[jira] [Comment Edited] (CASSANDRA-12526) For LCS, single SSTable up-level is handled inefficiently

Alex Petrov (JIRA) Tue, 29 May 2018 04:38:29 -0700


    [ 
https://issues.apache.org/jira/browse/CASSANDRA-12526?page=com.atlassian.jira.plugin.system.issuetabpanels:comment-tabpanel&focusedCommentId=16493423#comment-16493423
 ]


Alex Petrov edited comment on CASSANDRA-12526 at 5/29/18 11:37 AM:
-------------------------------------------------------------------

Thank you for the great patch and sorry for the long time to review.

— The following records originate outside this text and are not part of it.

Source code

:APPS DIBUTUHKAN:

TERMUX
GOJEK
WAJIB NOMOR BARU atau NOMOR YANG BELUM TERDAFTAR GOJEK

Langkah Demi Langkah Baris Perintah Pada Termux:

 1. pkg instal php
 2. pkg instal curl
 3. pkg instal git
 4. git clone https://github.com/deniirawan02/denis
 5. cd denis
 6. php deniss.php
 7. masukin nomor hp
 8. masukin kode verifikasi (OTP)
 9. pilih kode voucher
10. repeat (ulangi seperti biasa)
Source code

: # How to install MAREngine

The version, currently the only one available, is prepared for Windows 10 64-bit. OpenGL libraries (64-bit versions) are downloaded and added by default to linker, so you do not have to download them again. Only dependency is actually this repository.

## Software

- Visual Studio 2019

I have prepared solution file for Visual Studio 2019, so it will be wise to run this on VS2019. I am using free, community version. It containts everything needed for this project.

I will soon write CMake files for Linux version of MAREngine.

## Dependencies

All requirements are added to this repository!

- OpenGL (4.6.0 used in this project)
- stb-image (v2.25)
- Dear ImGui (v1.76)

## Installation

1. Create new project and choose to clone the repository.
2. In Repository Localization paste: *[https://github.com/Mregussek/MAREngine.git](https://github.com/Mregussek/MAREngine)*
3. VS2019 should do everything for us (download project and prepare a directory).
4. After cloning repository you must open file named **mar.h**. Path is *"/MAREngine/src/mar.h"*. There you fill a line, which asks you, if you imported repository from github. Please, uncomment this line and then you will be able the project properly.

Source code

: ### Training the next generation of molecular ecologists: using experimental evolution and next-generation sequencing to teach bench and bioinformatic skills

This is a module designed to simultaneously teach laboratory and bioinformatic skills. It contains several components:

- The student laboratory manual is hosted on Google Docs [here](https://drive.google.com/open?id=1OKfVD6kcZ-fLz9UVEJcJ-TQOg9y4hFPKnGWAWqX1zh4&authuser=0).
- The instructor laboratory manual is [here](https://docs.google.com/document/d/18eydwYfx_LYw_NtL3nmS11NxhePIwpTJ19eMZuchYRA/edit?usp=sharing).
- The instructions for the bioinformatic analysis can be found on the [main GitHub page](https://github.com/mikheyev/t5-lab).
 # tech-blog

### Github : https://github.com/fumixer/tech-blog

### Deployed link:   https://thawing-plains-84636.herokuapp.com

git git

I have mostly small nits/comments as patch looks solid and so far all testing 
was yielding good results.

  * In 
[metadataChanged|https://github.com/apache/cassandra/compare/trunk...krummas:marcuse/12526#diff-c24601ca8b77db9628351c9c8ac83979R299]
 and [SSTableMetadataChanged 
notification|https://github.com/apache/cassandra/compare/trunk...krummas:marcuse/12526#diff-6cf05413c8d72c15fbbd512ce21ddca0R28]
 it might make sense to add new metadata along with the old metadata.
  * Should we add a (possibly smaller/shorter) negative test? E.g. make sure 
that under same conditions as in {{compactionTest}} but with 
{{single_sstable_uplevel: false}} we get a "normal" compaction task instead.
  * there are shortcuts for {{getDefaultCFS().disableAutoCompaction()}} and 
{{getDefaultCFS().forceBlockingFlush()}} in {{CQLTester}}. There are multiple 
places, for example 
[here|https://github.com/apache/cassandra/compare/trunk...krummas:marcuse/12526#diff-39f5a435ed2a85b43174405802edcdbaR75]
 we could use those. 
  * 
[here|https://github.com/apache/cassandra/compare/trunk...krummas:marcuse/12526#diff-403d518f40817cabdab5449071a41b50R165]
 we could re-order conditionals and short-circuit by {{singleSSTableUplevel}}, 
since it if this feature isn't on we won't ever get to the second clause. 
  * Might be good to add a short comment or indicate in the name that 
{{SingleSSTableLCSTask}} is kind of no-op (doesn't perform a real compaction. 
  * We've also discussed offline that 
[mutateLevel|https://github.com/apache/cassandra/compare/trunk...krummas:marcuse/12526#diff-d6d1a843ef8c25484d740d82a4746644R75]
 is safe here since sstables are marked as compacting and file rename is atomic.

Let me know what you think.


was (Author: ifesdjeen):
Thank you for the great patch and sorry for the long time to review.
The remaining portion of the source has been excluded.